What you have to do
Your answer must be one number: the count of lines below that hold the word "coding".

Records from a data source
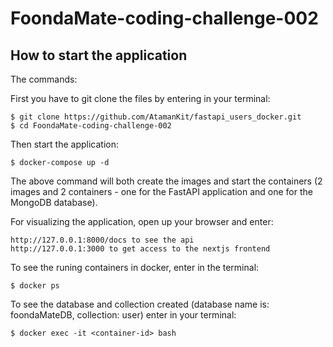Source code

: # FoondaMate-coding-challenge-002
## How to start the application

The commands:

First you have to git clone the files by entering in your terminal:

    $ git clone https://github.com/AtamanKit/fastapi_users_docker.git
    $ cd FoondaMate-coding-challenge-002

Then start the application:

    $ docker-compose up -d

The above command will both create the images and start the containers (2 images and 2 containers - one for the FastAPI application and one for the MongoDB database).

For visualizing the application, open up your browser and enter:

    http://127.0.0.1:8000/docs to see the api
    http://127.0.0.1:3000 to get access to the nextjs frontend


To see the runing containers in docker, enter in the terminal:

    $ docker ps

To see the database and collection created (database name is: foondaMateDB, collection: user) enter in your terminal:

    $ docker exec -it <container-id> bash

Reply
2